The Mergers and other transactions contemplated by the Merger Agreement (the
"Business Combination") are expected to be consummated after obtaining the
required approval by the shareholders of the Company, BTG, Merger Sub 1, Merger
Sub 2, Merger Sub 3, Merger Sub, and Bitdeer and the satisfaction of certain
other customary closing conditions. For more information, see the Current Report
on Form 8-K dated December 15, 2021.
Results of Operations
We have neither engaged in any operations nor generated any operating revenues
to date. Our only activities from inception through March 31, 2022 were
organizational activities and those necessary to prepare for the Initial Public
Offering, and, following our initial public offering, identifying a target
business with which to engage in a Business Combination. We do not expect to
generate any operating revenues until after the completion of our initial
Business Combination. We expect to generate non-operating income in the form of
interest income on marketable securities held after the Initial Public Offering.

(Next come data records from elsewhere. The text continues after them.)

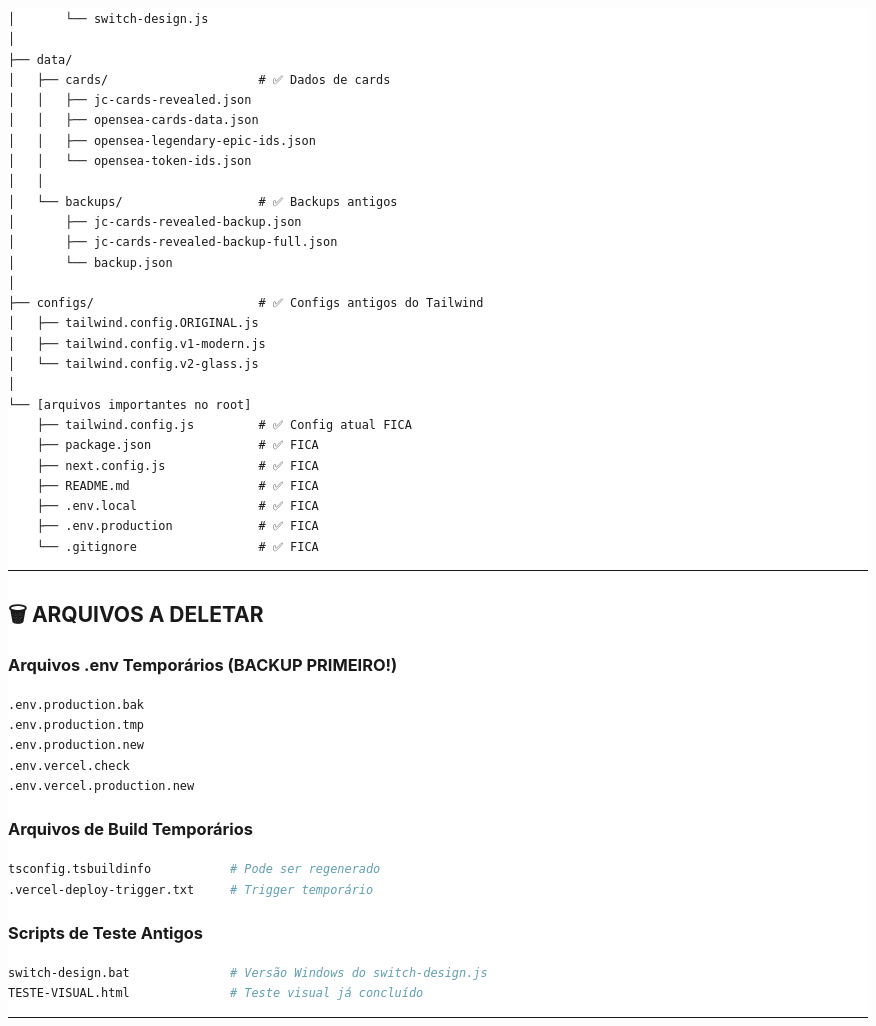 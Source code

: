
 ```
│       └── switch-design.js
│
├── data/
│   ├── cards/                     # ✅ Dados de cards
│   │   ├── jc-cards-revealed.json
│   │   ├── opensea-cards-data.json
│   │   ├── opensea-legendary-epic-ids.json
│   │   └── opensea-token-ids.json
│   │
│   └── backups/                   # ✅ Backups antigos
│       ├── jc-cards-revealed-backup.json
│       ├── jc-cards-revealed-backup-full.json
│       └── backup.json
│
├── configs/                       # ✅ Configs antigos do Tailwind
│   ├── tailwind.config.ORIGINAL.js
│   ├── tailwind.config.v1-modern.js
│   └── tailwind.config.v2-glass.js
│
└── [arquivos importantes no root]
    ├── tailwind.config.js         # ✅ Config atual FICA
    ├── package.json               # ✅ FICA
    ├── next.config.js             # ✅ FICA
    ├── README.md                  # ✅ FICA
    ├── .env.local                 # ✅ FICA
    ├── .env.production            # ✅ FICA
    └── .gitignore                 # ✅ FICA
```

---

## 🗑️ ARQUIVOS A DELETAR

### Arquivos .env Temporários (BACKUP PRIMEIRO!)
```bash
.env.production.bak
.env.production.tmp
.env.production.new
.env.vercel.check
.env.vercel.production.new
```

### Arquivos de Build Temporários
```bash
tsconfig.tsbuildinfo           # Pode ser regenerado
.vercel-deploy-trigger.txt     # Trigger temporário
```

### Scripts de Teste Antigos
```bash
switch-design.bat              # Versão Windows do switch-design.js
TESTE-VISUAL.html              # Teste visual já concluído
```

---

We expect that we will incur increased expenses as a result of being a public
company (for legal, financial reporting, accounting and auditing compliance), as
well as for due diligence expenses in connection with searching for, and
completing, a Business Combination.
For the three months ended March 31, 2022, we had a net loss of $2,076,990,
which consists of formation and operation costs amounting to $2,082,838,
partially offset by the interest income earned on Trust and operating accounts
amounting to $5,848.
For the period from February 23, 2021 (inception) to March 31, 2021, we had a
net loss of $8,010, which mainly was formation and operation costs.
Liquidity and Capital Resources
On June 9, 2021, Blue Safari Group Acquisition Corp. (the "Company") consummated
the IPO of 5,000,000 units (the "Units"). Each Unit consists of one ordinary
share ("Ordinary Share") and one right ("Right") to receive one-tenth of one
Ordinary Share upon the consummation of an initial business combination. The
Units were sold at an offering price of $10.00 per Unit, generating gross
proceeds of $50,000,000. The Company granted the underwriters a 45-day option to
purchase up to 750,000 additional Units to cover over-allotments, if any, which
the underwriters exercised in full simultaneously with the consummation of the
IPO. The total aggregate issuance by the Company of 5,750,000 units at a price
of $10.00 per unit resulted in a total gross proceeds of $57,500,000.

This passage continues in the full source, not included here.